[Opening Records provided section]

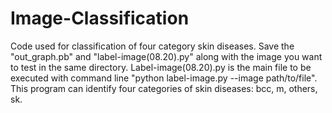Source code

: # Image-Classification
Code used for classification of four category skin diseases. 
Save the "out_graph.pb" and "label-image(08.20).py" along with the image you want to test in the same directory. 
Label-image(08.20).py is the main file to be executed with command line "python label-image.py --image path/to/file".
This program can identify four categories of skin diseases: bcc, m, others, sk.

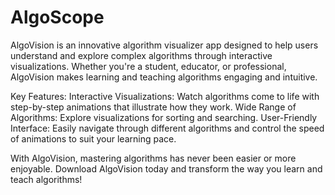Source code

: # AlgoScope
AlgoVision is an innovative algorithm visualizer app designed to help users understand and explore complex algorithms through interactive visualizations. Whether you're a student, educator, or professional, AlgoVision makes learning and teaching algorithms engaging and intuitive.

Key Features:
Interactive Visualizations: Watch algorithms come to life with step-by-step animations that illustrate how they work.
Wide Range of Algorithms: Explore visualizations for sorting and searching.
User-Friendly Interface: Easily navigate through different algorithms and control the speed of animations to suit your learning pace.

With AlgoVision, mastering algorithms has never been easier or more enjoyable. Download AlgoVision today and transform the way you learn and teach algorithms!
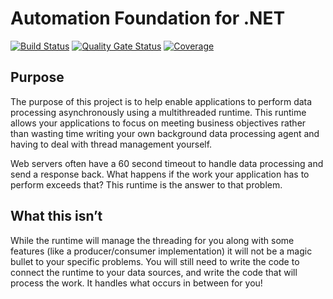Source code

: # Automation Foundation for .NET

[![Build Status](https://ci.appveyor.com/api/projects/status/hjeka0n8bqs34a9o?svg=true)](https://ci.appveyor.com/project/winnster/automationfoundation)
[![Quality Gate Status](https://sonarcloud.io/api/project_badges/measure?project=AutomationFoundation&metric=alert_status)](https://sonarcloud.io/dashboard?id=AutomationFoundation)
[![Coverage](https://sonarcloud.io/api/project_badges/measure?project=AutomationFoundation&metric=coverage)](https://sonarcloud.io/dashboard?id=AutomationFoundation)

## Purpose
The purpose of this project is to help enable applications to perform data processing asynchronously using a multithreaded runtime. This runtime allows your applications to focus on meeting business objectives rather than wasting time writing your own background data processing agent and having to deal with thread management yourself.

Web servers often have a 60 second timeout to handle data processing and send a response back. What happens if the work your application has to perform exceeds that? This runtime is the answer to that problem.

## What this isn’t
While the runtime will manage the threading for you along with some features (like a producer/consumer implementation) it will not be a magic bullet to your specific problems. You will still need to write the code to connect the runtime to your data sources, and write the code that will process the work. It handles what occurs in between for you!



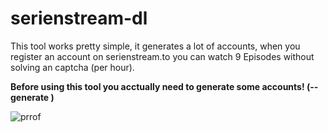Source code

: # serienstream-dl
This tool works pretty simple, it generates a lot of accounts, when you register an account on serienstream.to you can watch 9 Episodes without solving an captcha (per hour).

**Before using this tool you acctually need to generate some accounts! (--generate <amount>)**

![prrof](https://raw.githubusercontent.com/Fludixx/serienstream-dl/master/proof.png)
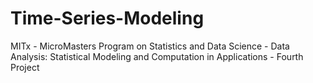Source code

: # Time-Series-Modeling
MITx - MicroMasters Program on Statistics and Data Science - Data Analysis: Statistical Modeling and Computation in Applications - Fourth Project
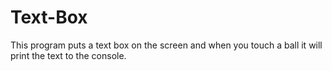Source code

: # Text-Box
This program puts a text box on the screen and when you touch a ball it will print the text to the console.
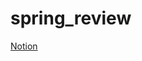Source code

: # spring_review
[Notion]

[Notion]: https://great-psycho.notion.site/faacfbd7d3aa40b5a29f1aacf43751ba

[Closing Records provided section]
[Opening Records provided section]

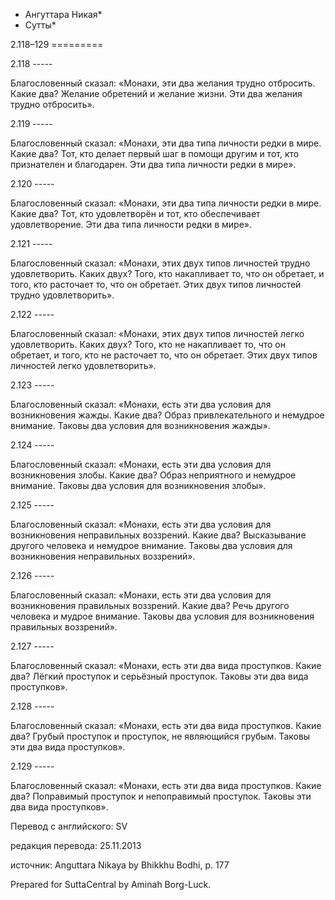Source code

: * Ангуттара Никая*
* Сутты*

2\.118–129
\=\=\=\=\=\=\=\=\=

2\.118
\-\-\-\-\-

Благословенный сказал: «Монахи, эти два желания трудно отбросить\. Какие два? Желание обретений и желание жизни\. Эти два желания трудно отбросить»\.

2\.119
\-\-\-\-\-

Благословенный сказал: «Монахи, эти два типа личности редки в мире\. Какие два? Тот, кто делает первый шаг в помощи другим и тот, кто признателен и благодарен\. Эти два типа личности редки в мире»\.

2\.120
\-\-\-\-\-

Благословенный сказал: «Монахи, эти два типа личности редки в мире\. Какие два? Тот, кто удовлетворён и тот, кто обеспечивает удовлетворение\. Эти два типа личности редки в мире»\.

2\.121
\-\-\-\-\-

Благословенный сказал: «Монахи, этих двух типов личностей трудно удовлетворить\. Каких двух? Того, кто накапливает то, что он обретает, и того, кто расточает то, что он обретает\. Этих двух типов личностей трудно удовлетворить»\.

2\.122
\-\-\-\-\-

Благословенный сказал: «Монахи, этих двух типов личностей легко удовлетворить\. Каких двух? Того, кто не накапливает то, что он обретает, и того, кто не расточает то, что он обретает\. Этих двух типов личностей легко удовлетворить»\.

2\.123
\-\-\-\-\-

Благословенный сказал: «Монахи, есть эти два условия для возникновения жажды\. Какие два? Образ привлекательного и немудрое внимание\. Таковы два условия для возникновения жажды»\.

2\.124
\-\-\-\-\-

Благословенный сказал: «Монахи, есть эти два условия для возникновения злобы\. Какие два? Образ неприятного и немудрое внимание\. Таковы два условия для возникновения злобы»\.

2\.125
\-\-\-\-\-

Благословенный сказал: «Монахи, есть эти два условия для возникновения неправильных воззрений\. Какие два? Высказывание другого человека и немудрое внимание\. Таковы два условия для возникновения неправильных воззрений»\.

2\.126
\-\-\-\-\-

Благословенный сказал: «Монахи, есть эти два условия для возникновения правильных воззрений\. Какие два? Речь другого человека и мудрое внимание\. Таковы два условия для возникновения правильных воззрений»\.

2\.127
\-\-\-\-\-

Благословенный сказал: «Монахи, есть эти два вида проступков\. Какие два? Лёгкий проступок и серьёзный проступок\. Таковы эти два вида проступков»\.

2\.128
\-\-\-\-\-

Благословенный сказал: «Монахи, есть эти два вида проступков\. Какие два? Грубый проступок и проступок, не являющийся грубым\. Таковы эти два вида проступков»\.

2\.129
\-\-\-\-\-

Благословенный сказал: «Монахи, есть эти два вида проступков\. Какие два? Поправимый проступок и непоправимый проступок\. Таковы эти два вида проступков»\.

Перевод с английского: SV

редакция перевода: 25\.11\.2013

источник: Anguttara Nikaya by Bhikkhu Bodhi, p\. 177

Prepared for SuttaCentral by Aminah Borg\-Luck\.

[Closing Records provided section]
[Opening Records provided section]

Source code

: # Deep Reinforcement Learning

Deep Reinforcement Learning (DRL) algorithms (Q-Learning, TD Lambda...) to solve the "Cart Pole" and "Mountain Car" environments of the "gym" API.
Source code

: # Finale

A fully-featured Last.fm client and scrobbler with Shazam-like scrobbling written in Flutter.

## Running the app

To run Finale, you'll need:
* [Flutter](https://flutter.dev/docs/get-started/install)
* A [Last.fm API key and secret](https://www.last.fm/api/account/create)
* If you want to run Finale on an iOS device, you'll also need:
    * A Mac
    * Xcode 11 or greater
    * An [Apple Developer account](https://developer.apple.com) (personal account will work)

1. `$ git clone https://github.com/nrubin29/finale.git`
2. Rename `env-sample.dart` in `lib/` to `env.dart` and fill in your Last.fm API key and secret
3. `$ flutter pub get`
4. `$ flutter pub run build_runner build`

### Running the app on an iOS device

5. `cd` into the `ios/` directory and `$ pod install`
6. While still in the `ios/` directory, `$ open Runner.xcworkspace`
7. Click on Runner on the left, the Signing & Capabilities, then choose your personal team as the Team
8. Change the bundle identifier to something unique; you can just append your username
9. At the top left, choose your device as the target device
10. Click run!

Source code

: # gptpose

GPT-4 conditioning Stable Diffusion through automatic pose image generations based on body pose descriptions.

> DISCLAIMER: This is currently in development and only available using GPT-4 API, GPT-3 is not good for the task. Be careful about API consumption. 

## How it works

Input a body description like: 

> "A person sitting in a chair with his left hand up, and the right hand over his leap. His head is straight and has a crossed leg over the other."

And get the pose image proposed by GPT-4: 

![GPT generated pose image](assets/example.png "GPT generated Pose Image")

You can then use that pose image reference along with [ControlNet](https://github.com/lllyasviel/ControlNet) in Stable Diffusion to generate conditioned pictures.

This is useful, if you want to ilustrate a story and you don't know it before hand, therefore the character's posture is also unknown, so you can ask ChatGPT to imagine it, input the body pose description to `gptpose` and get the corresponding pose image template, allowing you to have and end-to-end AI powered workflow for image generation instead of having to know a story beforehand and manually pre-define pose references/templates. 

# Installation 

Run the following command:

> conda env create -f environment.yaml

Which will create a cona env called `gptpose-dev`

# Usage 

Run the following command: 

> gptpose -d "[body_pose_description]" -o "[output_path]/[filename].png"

[Closing Records provided section]

Among the lines of the listing above, which ones contain the word "secret"? Show them.

▸ Task answer
* A [Last.fm API key and secret](https://www.last.fm/api/account/create)
2. Rename `env-sample.dart` in `lib/` to `env.dart` and fill in your Last.fm API key and secret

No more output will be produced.